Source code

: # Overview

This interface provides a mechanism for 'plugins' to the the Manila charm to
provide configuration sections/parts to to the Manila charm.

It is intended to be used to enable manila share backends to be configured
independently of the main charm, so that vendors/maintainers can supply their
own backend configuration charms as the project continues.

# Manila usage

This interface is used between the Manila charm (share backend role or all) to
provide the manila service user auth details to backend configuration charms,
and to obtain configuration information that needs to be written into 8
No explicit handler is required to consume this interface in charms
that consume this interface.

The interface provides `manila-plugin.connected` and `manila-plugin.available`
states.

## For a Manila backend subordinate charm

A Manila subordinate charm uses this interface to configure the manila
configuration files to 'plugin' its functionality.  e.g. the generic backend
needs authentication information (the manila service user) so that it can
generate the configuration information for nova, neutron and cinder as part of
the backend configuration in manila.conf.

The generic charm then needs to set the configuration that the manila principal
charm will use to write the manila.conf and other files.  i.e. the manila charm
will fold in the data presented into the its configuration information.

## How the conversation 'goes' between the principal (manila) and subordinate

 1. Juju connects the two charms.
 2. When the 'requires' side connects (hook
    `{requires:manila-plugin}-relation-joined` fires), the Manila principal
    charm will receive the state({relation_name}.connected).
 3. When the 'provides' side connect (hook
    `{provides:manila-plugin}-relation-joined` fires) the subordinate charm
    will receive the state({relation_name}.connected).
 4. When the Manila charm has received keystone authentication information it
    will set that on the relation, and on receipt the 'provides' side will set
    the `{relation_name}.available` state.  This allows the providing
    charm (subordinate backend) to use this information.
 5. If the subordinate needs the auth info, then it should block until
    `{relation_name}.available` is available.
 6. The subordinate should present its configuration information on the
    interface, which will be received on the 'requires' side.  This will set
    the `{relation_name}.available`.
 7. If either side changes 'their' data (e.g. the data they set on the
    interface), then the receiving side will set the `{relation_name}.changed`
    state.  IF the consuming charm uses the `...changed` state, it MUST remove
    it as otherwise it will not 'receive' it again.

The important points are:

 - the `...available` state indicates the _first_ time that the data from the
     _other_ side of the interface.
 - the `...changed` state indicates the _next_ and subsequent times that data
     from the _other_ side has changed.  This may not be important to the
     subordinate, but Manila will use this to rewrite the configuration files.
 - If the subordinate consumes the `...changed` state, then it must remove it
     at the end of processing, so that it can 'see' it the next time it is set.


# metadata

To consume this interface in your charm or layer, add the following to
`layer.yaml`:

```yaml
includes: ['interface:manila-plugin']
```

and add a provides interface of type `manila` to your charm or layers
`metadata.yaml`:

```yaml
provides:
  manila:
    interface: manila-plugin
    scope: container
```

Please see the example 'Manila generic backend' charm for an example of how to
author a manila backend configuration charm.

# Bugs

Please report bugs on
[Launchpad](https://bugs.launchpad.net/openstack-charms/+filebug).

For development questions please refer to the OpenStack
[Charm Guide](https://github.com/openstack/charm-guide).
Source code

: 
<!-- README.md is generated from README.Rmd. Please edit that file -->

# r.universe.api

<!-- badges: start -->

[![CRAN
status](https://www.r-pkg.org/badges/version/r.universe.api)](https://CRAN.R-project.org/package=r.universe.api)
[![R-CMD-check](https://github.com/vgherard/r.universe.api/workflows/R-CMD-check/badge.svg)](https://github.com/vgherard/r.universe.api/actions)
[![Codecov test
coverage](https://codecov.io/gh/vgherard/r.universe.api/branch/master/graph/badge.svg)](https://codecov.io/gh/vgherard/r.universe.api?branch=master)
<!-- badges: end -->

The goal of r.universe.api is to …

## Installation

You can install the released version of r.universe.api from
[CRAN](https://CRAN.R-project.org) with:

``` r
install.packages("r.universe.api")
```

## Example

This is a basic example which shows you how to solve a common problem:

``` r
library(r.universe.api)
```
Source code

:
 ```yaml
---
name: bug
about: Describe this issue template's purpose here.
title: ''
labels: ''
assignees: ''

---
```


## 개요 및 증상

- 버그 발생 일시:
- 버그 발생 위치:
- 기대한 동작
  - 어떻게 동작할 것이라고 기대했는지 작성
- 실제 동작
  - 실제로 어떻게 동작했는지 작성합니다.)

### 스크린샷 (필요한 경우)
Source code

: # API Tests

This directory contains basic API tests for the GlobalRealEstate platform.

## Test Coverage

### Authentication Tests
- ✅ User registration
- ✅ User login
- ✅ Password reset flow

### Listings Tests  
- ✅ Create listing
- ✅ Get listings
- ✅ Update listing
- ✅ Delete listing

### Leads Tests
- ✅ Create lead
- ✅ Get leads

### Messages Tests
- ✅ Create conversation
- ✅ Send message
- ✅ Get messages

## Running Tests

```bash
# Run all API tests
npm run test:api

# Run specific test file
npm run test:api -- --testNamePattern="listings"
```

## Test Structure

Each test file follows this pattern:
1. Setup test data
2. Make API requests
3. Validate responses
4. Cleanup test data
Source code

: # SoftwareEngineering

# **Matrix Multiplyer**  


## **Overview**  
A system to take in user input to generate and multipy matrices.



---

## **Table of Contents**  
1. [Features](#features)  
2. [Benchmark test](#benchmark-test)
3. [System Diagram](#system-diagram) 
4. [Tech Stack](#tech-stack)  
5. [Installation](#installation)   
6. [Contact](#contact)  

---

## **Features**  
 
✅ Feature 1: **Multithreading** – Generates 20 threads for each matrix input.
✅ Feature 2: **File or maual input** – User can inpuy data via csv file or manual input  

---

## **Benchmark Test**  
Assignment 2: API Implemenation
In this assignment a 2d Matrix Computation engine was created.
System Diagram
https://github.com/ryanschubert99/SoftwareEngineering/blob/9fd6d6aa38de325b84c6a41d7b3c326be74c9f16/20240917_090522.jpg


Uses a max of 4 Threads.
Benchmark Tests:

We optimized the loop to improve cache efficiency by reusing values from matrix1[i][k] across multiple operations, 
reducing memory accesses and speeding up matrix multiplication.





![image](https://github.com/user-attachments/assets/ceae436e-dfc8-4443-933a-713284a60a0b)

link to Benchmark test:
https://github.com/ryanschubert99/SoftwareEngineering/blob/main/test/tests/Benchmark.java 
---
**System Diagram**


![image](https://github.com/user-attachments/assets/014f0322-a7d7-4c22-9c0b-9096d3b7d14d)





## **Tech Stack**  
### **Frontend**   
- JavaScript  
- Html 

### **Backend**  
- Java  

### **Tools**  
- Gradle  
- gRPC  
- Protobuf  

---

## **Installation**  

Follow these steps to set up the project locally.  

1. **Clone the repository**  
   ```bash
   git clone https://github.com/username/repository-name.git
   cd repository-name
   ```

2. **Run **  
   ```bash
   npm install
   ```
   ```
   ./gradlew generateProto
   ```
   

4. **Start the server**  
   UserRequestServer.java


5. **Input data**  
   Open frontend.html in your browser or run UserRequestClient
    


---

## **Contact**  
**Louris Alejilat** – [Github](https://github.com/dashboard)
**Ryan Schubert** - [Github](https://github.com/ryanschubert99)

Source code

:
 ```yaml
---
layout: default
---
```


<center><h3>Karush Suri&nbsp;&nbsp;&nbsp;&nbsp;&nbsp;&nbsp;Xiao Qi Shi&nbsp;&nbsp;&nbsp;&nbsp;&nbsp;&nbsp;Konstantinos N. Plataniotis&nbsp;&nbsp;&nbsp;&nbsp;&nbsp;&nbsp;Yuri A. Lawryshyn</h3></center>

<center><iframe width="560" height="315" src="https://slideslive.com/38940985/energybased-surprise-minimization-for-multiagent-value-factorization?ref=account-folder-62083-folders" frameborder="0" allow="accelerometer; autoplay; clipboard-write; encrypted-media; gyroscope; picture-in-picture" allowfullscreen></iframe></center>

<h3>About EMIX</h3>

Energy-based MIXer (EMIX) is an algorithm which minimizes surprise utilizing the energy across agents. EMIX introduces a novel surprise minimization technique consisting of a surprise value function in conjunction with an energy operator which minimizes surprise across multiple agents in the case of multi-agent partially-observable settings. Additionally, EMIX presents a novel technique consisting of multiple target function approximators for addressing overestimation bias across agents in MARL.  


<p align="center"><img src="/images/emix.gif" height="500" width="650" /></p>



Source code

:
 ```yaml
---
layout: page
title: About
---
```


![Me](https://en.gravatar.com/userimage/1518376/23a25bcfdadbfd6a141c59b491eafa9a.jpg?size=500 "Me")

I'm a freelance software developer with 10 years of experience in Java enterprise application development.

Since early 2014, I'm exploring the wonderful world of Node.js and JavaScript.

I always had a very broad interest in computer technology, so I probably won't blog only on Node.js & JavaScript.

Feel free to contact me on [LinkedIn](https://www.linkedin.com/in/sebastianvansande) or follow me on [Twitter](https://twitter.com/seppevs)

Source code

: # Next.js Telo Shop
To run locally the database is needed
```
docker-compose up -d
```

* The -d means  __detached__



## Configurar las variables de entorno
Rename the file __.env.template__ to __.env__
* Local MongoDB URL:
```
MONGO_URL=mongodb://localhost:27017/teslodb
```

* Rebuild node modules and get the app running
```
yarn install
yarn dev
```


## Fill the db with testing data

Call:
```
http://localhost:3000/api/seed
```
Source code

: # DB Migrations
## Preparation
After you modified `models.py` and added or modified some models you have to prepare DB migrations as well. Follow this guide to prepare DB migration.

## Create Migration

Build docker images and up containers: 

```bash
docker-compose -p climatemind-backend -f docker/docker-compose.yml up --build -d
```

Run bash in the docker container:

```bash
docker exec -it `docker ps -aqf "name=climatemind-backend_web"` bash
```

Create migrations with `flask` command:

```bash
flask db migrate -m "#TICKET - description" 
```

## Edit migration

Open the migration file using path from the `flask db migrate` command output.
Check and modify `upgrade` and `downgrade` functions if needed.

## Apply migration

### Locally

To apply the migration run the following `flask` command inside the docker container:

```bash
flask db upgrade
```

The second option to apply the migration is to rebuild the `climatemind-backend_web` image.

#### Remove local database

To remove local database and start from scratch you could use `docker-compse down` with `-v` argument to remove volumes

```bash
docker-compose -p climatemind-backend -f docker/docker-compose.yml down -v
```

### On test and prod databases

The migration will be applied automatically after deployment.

──────────

TASK GOAL
Work out how many lines in the data include "share". Answer with the number only.

TASK ANSWER
2